Rachel Carson’s 1962 book Silent Spring changed how the world thinks about pesticides. She worried about chemicals like DDT getting into the animal food chain and killing off birds.

Now we’ve got “Synthetic Spring,” as in synthetic togetherness.  Zoom and its brethren have become how we reach out and touch someone. All those online meetings through the tiny speakers of notebook computers!

It’s not just at work, either. This past weekend we had three Zoom cocktail parties. They are fun, and we’re grateful for the technology that enables them. But they can get noisy because of the internet latency and heavy demand, so a lot of talking at once.

If anything, we’re hypercommunicating, talking more than ever, renewing lost connections.

Communication between the government and its contractors in some ways is better than ever, reports Alan Chvotkin of the Professional Services Council. He said Ellen Lord, the Under Secretary of Defense for Acquisition and Sustainment, is hosting several calls a week with the contractor trade associations.  One listener sent me a 39-page frequently-asked-questions guide for contractors issued by the U.S. Agency for International Development.

Other agencies are also reaching out more. Chvotkin named the General Services Administration and Homeland Security among other, doing calls and directives. Is your agency? (I’m looking at you, Office of Management and Budget.)

My interview process for broadcast hasn’t changed all that dramatically. That’s all talking to begin with. The regular parade of guests to my studio for recording interviews — that’s over for now. Guests are all calling in now. But often where they are — at home — they’ve got to hunt for a quiet spot. I’ve heard tons kids and dogs thundering around in the background in the last few weeks.

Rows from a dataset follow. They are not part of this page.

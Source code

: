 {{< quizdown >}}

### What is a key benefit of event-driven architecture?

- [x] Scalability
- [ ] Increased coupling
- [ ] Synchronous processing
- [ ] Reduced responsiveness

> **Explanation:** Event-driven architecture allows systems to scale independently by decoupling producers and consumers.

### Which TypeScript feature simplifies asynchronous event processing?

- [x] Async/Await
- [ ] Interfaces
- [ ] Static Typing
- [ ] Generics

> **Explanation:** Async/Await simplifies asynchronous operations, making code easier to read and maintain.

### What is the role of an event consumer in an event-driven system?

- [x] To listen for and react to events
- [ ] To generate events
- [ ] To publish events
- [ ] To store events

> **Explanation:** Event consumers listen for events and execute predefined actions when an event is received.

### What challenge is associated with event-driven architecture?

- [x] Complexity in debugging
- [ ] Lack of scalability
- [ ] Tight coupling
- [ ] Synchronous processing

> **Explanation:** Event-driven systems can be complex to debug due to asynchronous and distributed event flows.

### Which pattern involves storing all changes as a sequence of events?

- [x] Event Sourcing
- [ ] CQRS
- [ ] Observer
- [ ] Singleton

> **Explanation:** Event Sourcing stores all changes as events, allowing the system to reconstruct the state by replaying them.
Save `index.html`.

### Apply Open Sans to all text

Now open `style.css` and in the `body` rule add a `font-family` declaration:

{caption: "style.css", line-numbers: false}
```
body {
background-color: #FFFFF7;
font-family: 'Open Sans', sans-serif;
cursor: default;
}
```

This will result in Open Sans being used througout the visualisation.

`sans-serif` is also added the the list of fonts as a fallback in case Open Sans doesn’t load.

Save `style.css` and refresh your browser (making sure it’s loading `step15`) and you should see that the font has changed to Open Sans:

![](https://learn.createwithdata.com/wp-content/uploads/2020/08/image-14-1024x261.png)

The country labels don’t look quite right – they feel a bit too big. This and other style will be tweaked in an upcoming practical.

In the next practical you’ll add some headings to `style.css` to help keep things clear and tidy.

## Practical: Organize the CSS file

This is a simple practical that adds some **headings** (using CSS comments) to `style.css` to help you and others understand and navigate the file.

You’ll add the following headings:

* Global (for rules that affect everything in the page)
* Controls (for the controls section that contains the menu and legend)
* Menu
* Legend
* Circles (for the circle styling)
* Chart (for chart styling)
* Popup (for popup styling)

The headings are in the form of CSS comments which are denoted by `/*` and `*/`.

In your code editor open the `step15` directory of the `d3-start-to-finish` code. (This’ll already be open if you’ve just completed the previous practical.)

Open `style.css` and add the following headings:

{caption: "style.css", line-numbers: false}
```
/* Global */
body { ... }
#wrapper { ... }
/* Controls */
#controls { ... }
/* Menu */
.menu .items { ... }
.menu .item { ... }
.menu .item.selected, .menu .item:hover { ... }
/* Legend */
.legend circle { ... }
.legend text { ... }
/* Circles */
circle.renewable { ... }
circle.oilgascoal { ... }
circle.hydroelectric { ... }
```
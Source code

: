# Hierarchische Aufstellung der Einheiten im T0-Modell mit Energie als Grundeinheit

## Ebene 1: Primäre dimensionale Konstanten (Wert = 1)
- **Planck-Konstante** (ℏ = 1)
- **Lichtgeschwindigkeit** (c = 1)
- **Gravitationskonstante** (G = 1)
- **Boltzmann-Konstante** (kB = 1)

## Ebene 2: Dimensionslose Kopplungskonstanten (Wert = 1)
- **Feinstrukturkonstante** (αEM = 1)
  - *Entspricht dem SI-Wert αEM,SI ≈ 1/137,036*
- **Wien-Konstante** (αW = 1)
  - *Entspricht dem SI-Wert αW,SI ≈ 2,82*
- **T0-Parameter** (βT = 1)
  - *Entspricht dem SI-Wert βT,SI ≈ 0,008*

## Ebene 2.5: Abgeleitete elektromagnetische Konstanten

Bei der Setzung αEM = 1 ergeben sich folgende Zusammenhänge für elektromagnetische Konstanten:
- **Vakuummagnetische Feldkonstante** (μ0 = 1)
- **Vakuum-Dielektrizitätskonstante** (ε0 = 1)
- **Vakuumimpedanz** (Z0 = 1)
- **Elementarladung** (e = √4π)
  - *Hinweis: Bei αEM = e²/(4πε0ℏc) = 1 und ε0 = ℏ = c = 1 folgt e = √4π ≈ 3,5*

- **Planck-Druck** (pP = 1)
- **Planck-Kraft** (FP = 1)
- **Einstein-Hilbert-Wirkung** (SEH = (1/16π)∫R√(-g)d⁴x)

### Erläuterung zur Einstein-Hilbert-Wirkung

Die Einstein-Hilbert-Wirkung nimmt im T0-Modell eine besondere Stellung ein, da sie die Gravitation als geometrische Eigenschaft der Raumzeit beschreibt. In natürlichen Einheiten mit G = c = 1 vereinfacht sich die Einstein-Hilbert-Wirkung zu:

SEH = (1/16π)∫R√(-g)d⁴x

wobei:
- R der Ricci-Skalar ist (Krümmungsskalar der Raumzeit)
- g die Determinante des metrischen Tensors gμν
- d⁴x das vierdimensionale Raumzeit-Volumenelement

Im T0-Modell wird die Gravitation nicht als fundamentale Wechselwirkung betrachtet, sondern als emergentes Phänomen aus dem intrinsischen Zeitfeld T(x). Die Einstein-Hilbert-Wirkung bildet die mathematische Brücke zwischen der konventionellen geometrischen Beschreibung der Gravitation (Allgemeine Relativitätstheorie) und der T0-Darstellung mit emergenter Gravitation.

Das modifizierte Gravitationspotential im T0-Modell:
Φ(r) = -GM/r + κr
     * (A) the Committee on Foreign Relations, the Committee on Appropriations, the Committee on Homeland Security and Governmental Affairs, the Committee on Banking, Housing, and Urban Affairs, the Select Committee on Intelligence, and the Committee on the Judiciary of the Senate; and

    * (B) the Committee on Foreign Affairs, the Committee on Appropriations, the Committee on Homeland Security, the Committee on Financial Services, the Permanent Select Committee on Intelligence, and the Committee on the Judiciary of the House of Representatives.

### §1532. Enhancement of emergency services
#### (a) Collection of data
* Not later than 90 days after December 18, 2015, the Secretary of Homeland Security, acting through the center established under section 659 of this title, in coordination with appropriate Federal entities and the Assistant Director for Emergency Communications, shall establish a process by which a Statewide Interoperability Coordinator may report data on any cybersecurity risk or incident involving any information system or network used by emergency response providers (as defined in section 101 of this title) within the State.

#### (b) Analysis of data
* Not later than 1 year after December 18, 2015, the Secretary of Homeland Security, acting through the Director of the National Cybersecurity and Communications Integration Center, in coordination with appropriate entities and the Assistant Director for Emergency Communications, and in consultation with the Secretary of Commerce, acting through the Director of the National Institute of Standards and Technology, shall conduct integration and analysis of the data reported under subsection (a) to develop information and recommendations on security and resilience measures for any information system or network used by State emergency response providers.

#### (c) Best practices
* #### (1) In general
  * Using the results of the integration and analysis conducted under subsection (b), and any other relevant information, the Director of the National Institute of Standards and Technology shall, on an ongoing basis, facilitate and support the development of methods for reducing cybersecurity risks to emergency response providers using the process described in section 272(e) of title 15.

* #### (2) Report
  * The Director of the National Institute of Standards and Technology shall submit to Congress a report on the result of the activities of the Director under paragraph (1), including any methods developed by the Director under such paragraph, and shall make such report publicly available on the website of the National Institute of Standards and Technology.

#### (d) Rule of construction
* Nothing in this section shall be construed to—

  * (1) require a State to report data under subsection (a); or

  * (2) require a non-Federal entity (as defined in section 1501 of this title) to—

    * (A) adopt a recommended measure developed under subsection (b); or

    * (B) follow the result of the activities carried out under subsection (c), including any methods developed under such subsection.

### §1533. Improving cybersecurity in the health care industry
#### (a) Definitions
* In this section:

One guest was calling from his home in Florida, noting all the ceramic tile and high ceilings. He said he was sitting on his bed because that would help dampen the echoes.

I guess few people have wall-to-wall and heavy drapes these days. I’ve had more than one guest, calling from a hard-floored house in the ‘burbs, agree to go into a clothes closet and shut the door. Amazing! Clarity and no echo.

Several guests have lamented that with everyone stuck in the house, it’s hard to find a quiet place to work. I say, it’s okay. If a dog barks or a child interrupts, that should be the worst of our problems.